UART Design and Programming

UART stands for "Universal Asynchronous Receiver Transmitter." For our purposes, it is a relatively simple device that illustrates the the nature of device controllers (DCs) in general.

A UART acts as the interface between an I/O bus and a serial device, such as a mouse or modem, which communicate with a computer one bit at a time. On a PC, there are two UARTs that connect to the COM1 and COM2 ports on the back of the computer.

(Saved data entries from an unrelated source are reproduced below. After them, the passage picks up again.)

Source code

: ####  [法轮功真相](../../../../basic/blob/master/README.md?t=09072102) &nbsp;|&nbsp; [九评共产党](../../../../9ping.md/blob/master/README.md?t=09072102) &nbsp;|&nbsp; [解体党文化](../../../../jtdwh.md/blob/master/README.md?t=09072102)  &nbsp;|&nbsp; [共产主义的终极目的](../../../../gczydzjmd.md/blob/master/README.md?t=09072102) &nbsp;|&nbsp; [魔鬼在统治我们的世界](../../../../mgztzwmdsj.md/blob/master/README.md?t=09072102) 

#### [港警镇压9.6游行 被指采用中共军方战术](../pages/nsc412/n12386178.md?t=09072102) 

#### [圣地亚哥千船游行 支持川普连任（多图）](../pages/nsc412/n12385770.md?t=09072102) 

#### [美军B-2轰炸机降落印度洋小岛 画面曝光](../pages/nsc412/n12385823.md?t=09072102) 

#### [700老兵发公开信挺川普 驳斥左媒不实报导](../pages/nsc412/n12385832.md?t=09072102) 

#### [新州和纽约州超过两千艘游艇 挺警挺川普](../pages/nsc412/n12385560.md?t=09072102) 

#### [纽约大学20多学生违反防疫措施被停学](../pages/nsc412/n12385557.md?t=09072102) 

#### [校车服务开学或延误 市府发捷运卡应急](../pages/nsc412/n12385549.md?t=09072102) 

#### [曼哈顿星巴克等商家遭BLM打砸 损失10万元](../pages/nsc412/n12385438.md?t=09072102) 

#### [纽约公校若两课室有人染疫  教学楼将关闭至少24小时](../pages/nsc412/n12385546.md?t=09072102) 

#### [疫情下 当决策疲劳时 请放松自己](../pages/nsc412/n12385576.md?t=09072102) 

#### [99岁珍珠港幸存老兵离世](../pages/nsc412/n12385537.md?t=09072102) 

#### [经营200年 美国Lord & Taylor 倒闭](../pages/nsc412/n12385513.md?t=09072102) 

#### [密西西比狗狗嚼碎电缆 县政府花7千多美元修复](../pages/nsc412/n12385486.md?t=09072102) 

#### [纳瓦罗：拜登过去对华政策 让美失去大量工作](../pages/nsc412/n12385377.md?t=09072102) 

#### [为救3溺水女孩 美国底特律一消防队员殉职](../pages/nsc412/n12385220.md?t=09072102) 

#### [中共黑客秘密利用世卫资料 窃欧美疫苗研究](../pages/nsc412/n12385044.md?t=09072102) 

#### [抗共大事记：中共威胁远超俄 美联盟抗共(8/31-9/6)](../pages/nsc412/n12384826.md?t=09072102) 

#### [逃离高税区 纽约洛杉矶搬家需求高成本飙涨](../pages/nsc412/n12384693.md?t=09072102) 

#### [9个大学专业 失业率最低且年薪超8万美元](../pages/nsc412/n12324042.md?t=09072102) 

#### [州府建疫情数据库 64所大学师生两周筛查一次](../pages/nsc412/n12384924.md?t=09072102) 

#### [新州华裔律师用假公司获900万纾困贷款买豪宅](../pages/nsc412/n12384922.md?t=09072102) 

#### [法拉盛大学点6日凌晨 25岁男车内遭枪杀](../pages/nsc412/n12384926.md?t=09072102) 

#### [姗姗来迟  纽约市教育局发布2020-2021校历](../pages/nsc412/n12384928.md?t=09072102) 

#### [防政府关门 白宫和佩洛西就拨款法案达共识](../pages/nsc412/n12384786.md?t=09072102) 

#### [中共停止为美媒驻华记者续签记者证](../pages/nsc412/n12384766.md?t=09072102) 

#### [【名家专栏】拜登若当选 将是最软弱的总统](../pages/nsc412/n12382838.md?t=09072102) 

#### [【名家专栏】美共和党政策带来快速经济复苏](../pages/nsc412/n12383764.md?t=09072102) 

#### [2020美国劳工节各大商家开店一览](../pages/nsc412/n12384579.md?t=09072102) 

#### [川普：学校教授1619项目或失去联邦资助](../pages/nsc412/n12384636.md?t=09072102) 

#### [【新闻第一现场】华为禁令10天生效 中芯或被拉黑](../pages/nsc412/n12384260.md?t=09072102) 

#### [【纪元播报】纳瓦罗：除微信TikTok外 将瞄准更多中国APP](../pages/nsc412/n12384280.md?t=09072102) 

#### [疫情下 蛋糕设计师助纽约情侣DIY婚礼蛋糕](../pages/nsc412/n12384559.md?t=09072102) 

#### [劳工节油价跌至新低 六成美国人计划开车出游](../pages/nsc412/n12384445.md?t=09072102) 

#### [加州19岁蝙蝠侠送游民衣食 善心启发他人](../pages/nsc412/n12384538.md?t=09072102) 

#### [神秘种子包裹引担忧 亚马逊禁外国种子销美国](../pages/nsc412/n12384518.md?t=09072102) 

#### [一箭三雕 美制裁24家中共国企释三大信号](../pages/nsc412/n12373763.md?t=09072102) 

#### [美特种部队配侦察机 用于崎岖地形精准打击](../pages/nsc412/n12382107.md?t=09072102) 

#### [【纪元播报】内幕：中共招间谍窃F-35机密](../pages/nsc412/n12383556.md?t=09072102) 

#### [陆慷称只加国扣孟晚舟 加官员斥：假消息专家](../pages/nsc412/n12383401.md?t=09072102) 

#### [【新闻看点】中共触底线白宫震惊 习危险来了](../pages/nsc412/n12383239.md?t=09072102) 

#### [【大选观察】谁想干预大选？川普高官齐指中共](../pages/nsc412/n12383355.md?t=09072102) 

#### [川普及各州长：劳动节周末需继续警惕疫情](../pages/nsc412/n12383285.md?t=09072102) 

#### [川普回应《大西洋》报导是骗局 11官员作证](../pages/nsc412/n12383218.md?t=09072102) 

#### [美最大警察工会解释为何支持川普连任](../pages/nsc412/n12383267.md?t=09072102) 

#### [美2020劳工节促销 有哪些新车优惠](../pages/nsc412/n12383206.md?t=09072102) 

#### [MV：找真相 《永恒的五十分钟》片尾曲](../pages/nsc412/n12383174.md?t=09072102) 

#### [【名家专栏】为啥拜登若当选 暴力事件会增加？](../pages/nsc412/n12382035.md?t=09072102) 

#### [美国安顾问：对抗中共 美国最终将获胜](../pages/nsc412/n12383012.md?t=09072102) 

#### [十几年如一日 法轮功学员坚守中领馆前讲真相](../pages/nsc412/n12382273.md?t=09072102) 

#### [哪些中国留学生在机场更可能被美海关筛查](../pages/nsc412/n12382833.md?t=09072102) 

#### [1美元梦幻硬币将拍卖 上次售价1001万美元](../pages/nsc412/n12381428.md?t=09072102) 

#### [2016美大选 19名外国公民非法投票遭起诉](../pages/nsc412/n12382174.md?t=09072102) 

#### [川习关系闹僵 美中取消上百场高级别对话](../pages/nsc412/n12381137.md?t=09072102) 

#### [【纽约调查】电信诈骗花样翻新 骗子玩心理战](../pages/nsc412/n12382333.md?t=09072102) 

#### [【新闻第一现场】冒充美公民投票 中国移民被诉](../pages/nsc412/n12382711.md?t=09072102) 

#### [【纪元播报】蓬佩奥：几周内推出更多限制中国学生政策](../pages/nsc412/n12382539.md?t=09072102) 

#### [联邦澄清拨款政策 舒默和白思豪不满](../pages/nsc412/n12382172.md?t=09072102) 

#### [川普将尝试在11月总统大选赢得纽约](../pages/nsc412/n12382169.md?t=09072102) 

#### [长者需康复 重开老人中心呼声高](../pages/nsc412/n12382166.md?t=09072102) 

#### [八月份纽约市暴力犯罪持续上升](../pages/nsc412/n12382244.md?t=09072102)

The job of a UART is to accept bytes of data from the CPU 8 bits at a time (in parallel) and to transmit them one bit at a time (serially) to whatever device is plugged into its connector on the back of the computer. At the same time, it receives data bits serially from the device, which it assembles into bytes that the CPU reads in parallel.

UART and
CPU

Internally, a UART has several different registers that the CPU can read and write. The following table lists just a few of them. The left column lists the addresses the CPU uses to access these registers for a UART being used for COM1 in a standard PC.

Address	Name	Function
0x3F8	RBR	Read Buffer Register. The CPU reads data bytes from this register.
0x3F8	THR	Transmitter Holding Register. The CPU writes data bytes to this register.
0x3F9	IER	Interrupt Enable Register. The CPU writes a byte to this register to tell the UART when to generate interrupts. Individual bits within the byte indicate whether to generate an interrupt when the RBR is full, when the THR is empty, or when an error condition is detected.
0x3FA	IIR	Interrupt Identification Register. The CPU reads this register to find out why the UART generated an interrupt.
0x3FB	LCR	Line Configuration Register. The CPU writes bytes to this register to configure parameters like baud rate (the speed at which bits are sent and received) and parity (error checking) options.
0x3FD	LSR	Line Status Register. The CPU reads from this register to find out whether the RBR is full, whether the THR is empty, or whether an error condition has been detected.

This table is far from complete, but it is accurate as far as it goes. The registers described here give us enough to work with so we can see how a Device Controller works.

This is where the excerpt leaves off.